Problems and Solutions for Agility with Legacy Monolith Databases
Large legacy databases with complex dependencies are daunting for those implementing DevOps. Learn why Redgate focused on solving this problem and which practices enable you to successfully include legacy monolith databases in your DevOps transformation.
Legacy databases can have nice things, too
DevOps processes and tooling are terrific for Greenfield projects — but they also add significant value to development work on your legacy databases.
This is a big topic, so here’s a clickable table of contents for what I cover in this post:
- Can legacy databases work with agile development and DevOps techniques?
- Version Control, builds, tests, and automation reduce the pains associated with legacy database scenarios
- Concerned about conflicts? Embrace Git, especially branching
- Invalid objects, circular dependencies, or slow builds? Use new ‘baselining’ techniques to begin right away
- Cross-team dependency problems? Document your database schema as you go
- Splitting up a monolith? Build automated tests that align with your architecture plans
Can legacy databases work with agile development and DevOps techniques?
I often hear a variation of the following concern from teams who are preparing to modernize their development practices for database development:
We’re ready for DevOps, but only for new databases.
–Managers and Tech Leads
When I ask why this is the case, I always find that the reason is NOT because the older databases are obsolete. Every time I’ve had this conversation, the legacy databases in question are critical to the business and are under very active development– and will be for some time.

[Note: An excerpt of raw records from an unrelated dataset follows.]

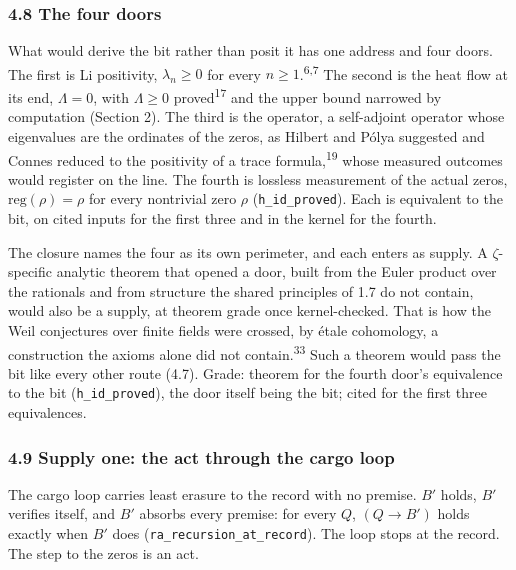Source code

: \documentclass[10pt]{article}
\begin{document}
\hypertarget{the-four-doors}{%
\subsubsection{4.8 The four doors}\label{the-four-doors}}

What would derive the bit rather than posit it has one address and four
doors. The first is Li positivity, \(\lambda_n \ge 0\) for every
\(n \ge 1\).\textsuperscript{6,7} The second is the heat flow at its
end, \(\Lambda = 0\), with \(\Lambda \ge 0\) proved\textsuperscript{17}
and the upper bound narrowed by computation (Section 2). The third is
the operator, a self-adjoint operator whose eigenvalues are the
ordinates of the zeros, as Hilbert and Pólya suggested and Connes
reduced to the positivity of a trace formula,\textsuperscript{19} whose
measured outcomes would register on the line. The fourth is lossless
measurement of the actual zeros, \(\mathrm{reg}(\rho) = \rho\) for every
nontrivial zero \(\rho\)
(\texttt{h\_\allowbreak{}id\_\allowbreak{}proved}). Each is equivalent
to the bit, on cited inputs for the first three and in the kernel for
the fourth.

The closure names the four as its own perimeter, and each enters as
supply. A \(\zeta\)-specific analytic theorem that opened a door, built
from the Euler product over the rationals and from structure the shared
principles of 1.7 do not contain, would also be a supply, at theorem
grade once kernel-checked. That is how the Weil conjectures over finite
fields were crossed, by étale cohomology, a construction the axioms
alone did not contain.\textsuperscript{33} Such a theorem would pass the
bit like every other route (4.7). Grade: theorem for the fourth door's
equivalence to the bit
(\texttt{h\_\allowbreak{}id\_\allowbreak{}proved}), the door itself
being the bit; cited for the first three equivalences.

\hypertarget{supply-one-the-act-through-the-cargo-loop}{%
\subsubsection{4.9 Supply one: the act through the cargo
loop}\label{supply-one-the-act-through-the-cargo-loop}}

The cargo loop carries least erasure to the record with no premise.
\(B'\) holds, \(B'\) verifies itself, and \(B'\) absorbs every premise:
for every \(Q\), \((Q \to B')\) holds exactly when \(B'\) does
(\texttt{ra\_\allowbreak{}recursion\_\allowbreak{}at\_\allowbreak{}record}).
The loop stops at the record. The step to the zeros is an act.
\end{document}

Instead, I’ve found that teams don’t believe that modern development techniques will work for legacy databases where:
- Multiple teams, some with a large number of engineers, work against objects in the same schema
- Some of these teams may take a long time to ship changes
- Complex patterns are in place such as circular dependencies between multiple databases
- Lack of automated builds have created databases where invalid objects exist
There are real reasons why folks believe these hurdles can’t be overcome: it’s true that some tooling doesn’t work well with circular dependencies and invalid objects. It’s also true that release management can be tricky when working with multiple teams with different deployment cadences — but the truth is this scenario will be tricky no matter what!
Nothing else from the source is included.